Canadá devuelve el golpe a Trump con aranceles de 50% a lácteos, acero y electrodomésticos
Las contramedidas entrarán en vigor a las 00:01 horas del 8 de septiembre de 2026 y replicarán, “dólar por dólar”, el valor de los bienes canadienses afectados por los aranceles que Washington impuso el 22 de agosto bajo la Sección 338 de la Ley Arancelaria de 1930.
El gobierno canadiense explicó que negoció durante varios meses con Estados Unidos, pero rechazó las concesiones que Washington puso sobre la mesa porque las consideró injustas, económicamente inconvenientes y contrarias a los intereses de trabajadores y empresas.
La respuesta abre otro frente en la disputa comercial entre los dos socios del T-MEC y eleva el riesgo de mayores costos para fabricantes, agricultores, comercios y consumidores en ambos lados de la frontera.
Acero y aluminio
La parte más severa de la represalia recae sobre el acero y el aluminio estadounidense. Canadá elevará de 25% a 50% los aranceles que ya aplicaba a numerosos productos de ambos metales para igualar la tasa fijada por Estados Unidos.
La lista incluye aluminio sin alear y aleaciones, barras, perfiles, alambre, láminas, placas, papel aluminio, tubos, conexiones, puertas, ventanas y estructuras. También abarca una extensa variedad de artículos de hierro o acero.
El encarecimiento de estos insumos podría extenderse a sectores como la construcción, la manufactura, el transporte, la energía y la fabricación de maquinaria, debido a su uso en numerosas cadenas productivas.
Celulares, lácteos y electrodomésticos
Los productos tecnológicos aparecen entre los blancos más visibles. Canadá impondrá un arancel de 50% a teléfonos inteligentes, aparatos para transmitir o recibir datos, equipos de conmutación y enrutamiento, además de determinados monitores. La medida puede elevar los costos para importadores canadienses o acelerar la búsqueda de proveedores fuera de Estados Unidos.
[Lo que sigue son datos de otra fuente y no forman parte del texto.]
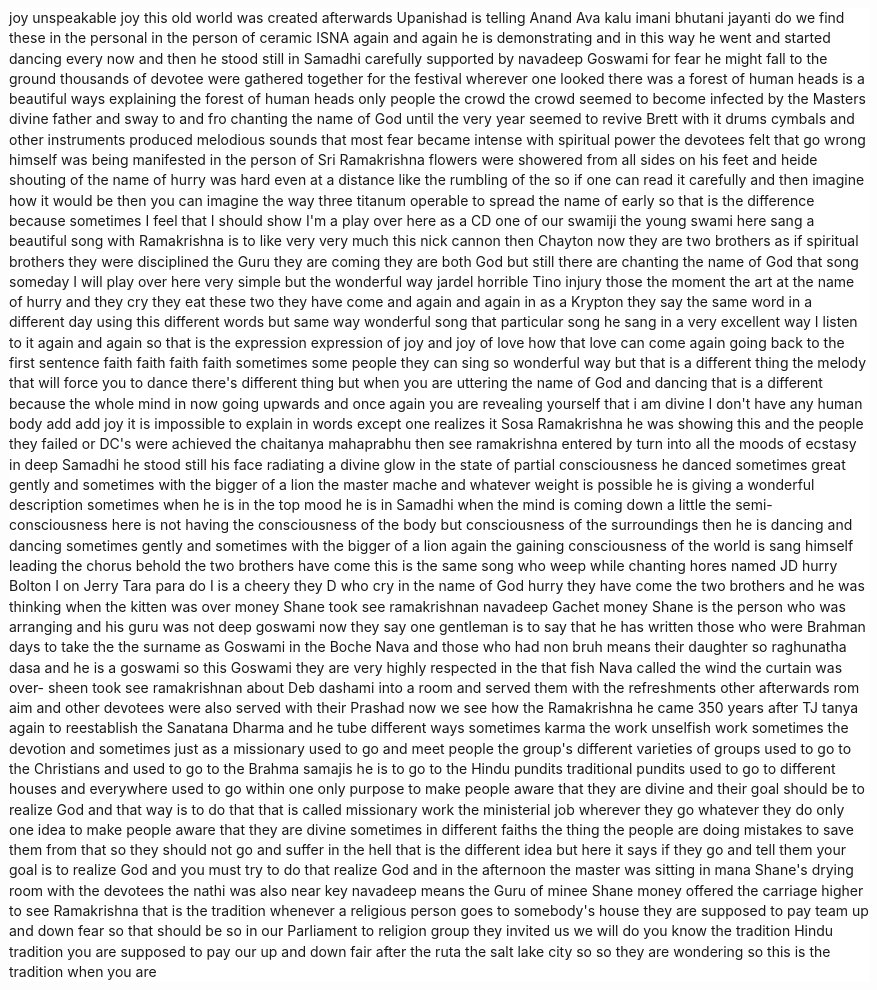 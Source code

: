 joy unspeakable joy this old world was created afterwards Upanishad is telling Anand Ava kalu imani bhutani jayanti do we find these in the personal in the person of ceramic ISNA again and again he is demonstrating and in this way he went and started dancing every now and then he stood still in Samadhi carefully supported by navadeep Goswami for fear he might fall to the ground thousands of devotee were gathered together for the festival wherever one looked there was a forest of human heads is a beautiful ways explaining the forest of human heads only people the crowd the crowd seemed to become infected by the Masters divine father and sway to and fro chanting the name of God until the very year seemed to revive Brett with it drums cymbals and other instruments produced melodious sounds that most fear became intense with spiritual power the devotees felt that go wrong himself was being manifested in the person of Sri Ramakrishna flowers were showered from all sides on his feet and heide shouting of the name of hurry was hard even at a distance like the rumbling of the so if one can read it carefully and then imagine how it would be then you can imagine the way three titanum operable to spread the name of early so that is the difference because sometimes I feel that I should show I'm a play over here as a CD one of our swamiji the young swami here sang a beautiful song with Ramakrishna is to like very very much this nick cannon then Chayton now they are two brothers as if spiritual brothers they were disciplined the Guru they are coming they are both God but still there are chanting the name of God that song someday I will play over here very simple but the wonderful way jardel horrible Tino injury those the moment the art at the name of hurry and they cry they eat these two they have come and again and again in as a Krypton they say the same word in a different day using this different words but same way wonderful song that particular song he sang in a very excellent way I listen to it again and again so that is the expression expression of joy and joy of love how that love can come again going back to the first sentence faith faith faith faith sometimes some people they can sing so wonderful way but that is a different thing the melody that will force you to dance there's different thing but when you are uttering the name of God and dancing that is a different because the whole mind in now going upwards and once again you are revealing yourself that i am divine I don't have any human body add add joy it is impossible to explain in words except one realizes it Sosa Ramakrishna he was showing this and the people they failed or DC's were achieved the chaitanya mahaprabhu then see ramakrishna entered by turn into all the moods of ecstasy in deep Samadhi he stood still his face radiating a divine glow in the state of partial consciousness he danced sometimes great gently and sometimes with the bigger of a lion the master mache and whatever weight is possible he is giving a wonderful description sometimes when he is in the top mood he is in Samadhi when the mind is coming down a little the semi-consciousness here is not having the consciousness of the body but consciousness of the surroundings then he is dancing and dancing sometimes gently and sometimes with the bigger of a lion again the gaining consciousness of the world is sang himself leading the chorus behold the two brothers have come this is the same song who weep while chanting hores named JD hurry Bolton I on Jerry Tara para do I is a cheery they D who cry in the name of God hurry they have come the two brothers and he was thinking when the kitten was over money Shane took see ramakrishnan navadeep Gachet money Shane is the person who was arranging and his guru was not deep goswami now they say one gentleman is to say that he has written those who were Brahman days to take the the surname as Goswami in the Boche Nava and those who had non bruh means their daughter so raghunatha dasa and he is a goswami so this Goswami they are very highly respected in the that fish Nava called the wind the curtain was over- sheen took see ramakrishnan about Deb dashami into a room and served them with the refreshments other afterwards rom aim and other devotees were also served with their Prashad now we see how the Ramakrishna he came 350 years after TJ tanya again to reestablish the Sanatana Dharma and he tube different ways sometimes karma the work unselfish work sometimes the devotion and sometimes just as a missionary used to go and meet people the group's different varieties of groups used to go to the Christians and used to go to the Brahma samajis he is to go to the Hindu pundits traditional pundits used to go to different houses and everywhere used to go within one only purpose to make people aware that they are divine and their goal should be to realize God and that way is to do that that is called missionary work the ministerial job wherever they go whatever they do only one idea to make people aware that they are divine sometimes in different faiths the thing the people are doing mistakes to save them from that so they should not go and suffer in the hell that is the different idea but here it says if they go and tell them your goal is to realize God and you must try to do that realize God and in the afternoon the master was sitting in mana Shane's drying room with the devotees the nathi was also near key navadeep means the Guru of minee Shane money offered the carriage higher to see Ramakrishna that is the tradition whenever a religious person goes to somebody's house they are supposed to pay team up and down fear so that should be so in our Parliament to religion group they invited us we will do you know the tradition Hindu tradition you are supposed to pay our up and down fair after the ruta the salt lake city so so they are wondering so this is the tradition when you are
En el sector agroalimentario, algunos tipos de leche y crema en polvo, proteínas lácteas, miel y melaza enfrentarán una tasa de 50%. Los quesos, entre ellos cheddar, mozzarella, parmesano, gouda, provolone y brie, tendrán aranceles de 25%, al igual que una amplia variedad de pescados y mariscos estadounidenses.
La represalia también llegará a los hogares. Refrigeradores, congeladores, lavadoras, secadoras, estufas, hornos, arroceras, herramientas eléctricas y algunos componentes para lavavajillas pagarán gravámenes de 25% en la mayoría de los casos. Ciertos equipos de refrigeración comercial enfrentarán una tasa de 50%.
El campo entra en la disputa
Canadá incluyó maquinaria y componentes utilizados por productores rurales, como cortadoras de césped, barras de corte para tractores y partes de equipos de cosecha. Las tasas oscilarán entre 15% y 25%.
También quedaron comprendidos productos de plástico, madera aserrada, pulpa, papel, cartón, papel higiénico y materiales para empaque. Algunos artículos de papel y plástico tendrán aranceles de 50%.
Las nuevas medidas se suman a las represalias que Canadá ya mantiene contra otras mercancías estadounidenses. Ottawa aclaró que los aranceles vigentes sobre automóviles de Estados Unidos continuarán, lo que mantiene la presión sobre una industria cuyas cadenas de suministro atraviesan varias veces las fronteras de Canadá, Estados Unidos y México.
Con la respuesta canadiense, el conflicto deja de concentrarse en mercancías industriales y alcanza bienes presentes en supermercados, hogares, fábricas y campos. La represalia confirma que el fracaso de las negociaciones abrió una nueva etapa de confrontación comercial dentro de América del Norte.